The illustration above is a scalable visual map of an entire metric year including all consecutive units of measure proceeding R. This is a metric year in the strictest sense, each week is 10 days, each month has ten weeks, and there are in total 10 months to every year. This is 1000 solar days, or approximately 2.7 standard solar years. All in all, not entirely impossible to imagine.

Additionally the calendar has been broken into halves, in my opinion this allows for a more flexible perception of the metric system and its practical relationship to the physical reality it is representing. This also makes it easier for people still using the old calendar to adapt, as 1/2 of each metric year is 500 days, only 135 days longer than a standard solar year. And each day is likewise broken into two 5 hour segments, providing a convenient substitute for the familiar perception of the standard 12+12 hour day/night cycle.

Initially in this second phase of the design process I began to really have my doubts. If we revisit all the segments below the R threshold for a moment, even though the math is based essentially on a "constant"; the reality of the situation is that no day is exactly 24 hours, nor is every day always evenly split with 12 hours of light and 12 hours of dark. So when this enigma becomes our focus we realize very quickly that it is in fact the defining factor of any reliable time system. The truth is that even the current system does not work very well, and it is essentially bent in such a way that it will accommodate human biology and expectations while still appearing to be mathematically relevant. Really a monumental design failure.

Ideally what is the solution to this problem. I begin to ask myself, what if we designed time in such a way that it fundamentally conformed to our biology? For example what if the value 6:00AM was assigned to the geologically specific sunrise of the timekeeper? And sunset was always 9:00PM. This would of course mean that the time segments on both sides of 6 and 9 would need to be dynamically adjusted for every single day of every single year.
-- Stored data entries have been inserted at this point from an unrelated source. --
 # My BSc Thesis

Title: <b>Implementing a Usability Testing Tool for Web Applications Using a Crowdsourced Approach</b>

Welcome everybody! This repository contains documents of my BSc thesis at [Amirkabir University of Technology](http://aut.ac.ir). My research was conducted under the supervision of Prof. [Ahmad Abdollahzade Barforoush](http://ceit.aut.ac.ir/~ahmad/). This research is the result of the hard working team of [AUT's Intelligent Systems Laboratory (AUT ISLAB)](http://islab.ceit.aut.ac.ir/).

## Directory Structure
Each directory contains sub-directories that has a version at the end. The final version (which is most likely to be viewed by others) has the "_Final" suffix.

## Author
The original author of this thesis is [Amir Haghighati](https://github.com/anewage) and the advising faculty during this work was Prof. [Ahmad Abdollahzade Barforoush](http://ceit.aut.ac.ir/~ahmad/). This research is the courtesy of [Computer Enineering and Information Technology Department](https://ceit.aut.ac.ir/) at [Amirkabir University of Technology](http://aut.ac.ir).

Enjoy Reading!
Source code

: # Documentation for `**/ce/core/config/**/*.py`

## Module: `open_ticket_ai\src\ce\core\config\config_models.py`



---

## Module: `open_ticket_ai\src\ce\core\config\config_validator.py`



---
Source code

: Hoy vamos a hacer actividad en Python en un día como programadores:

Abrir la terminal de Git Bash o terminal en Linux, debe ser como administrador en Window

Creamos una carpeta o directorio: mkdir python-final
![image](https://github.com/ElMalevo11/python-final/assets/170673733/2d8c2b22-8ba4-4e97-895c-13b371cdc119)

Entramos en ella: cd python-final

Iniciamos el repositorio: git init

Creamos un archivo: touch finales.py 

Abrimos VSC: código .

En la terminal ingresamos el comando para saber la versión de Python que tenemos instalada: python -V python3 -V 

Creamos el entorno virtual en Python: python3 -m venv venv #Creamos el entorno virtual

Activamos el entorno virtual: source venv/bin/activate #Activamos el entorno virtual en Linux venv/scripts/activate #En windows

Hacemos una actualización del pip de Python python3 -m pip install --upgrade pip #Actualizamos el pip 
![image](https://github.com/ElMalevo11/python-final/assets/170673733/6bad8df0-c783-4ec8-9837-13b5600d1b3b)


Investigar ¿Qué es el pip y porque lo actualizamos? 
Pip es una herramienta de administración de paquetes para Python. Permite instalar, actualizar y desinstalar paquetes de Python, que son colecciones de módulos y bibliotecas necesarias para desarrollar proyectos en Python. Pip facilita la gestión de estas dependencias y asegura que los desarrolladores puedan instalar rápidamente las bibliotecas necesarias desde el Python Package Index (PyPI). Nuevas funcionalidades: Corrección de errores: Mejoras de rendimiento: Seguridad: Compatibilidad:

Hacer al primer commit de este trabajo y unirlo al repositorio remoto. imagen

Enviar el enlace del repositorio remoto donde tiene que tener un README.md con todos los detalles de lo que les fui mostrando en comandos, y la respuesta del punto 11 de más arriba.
Meaning essentially that an hour one day may be 70 minutes, while an hour another day might be 50 minutes. Of course for the system to really be accurate it would require moment by moment modifications, so technically speaking the hour representing 6-7 may actually be shorter or longer than the hour representing 7-8. Ultimately this kind of time keeping system would really just be recreating our natural biological time sensitivity and representing it numerically. It is also important to note that it would be impossible to keep timekeepers synchronized internationally without a sophisticated network of sensors and broadcast systems. The internet for example, or the GPS satellite network.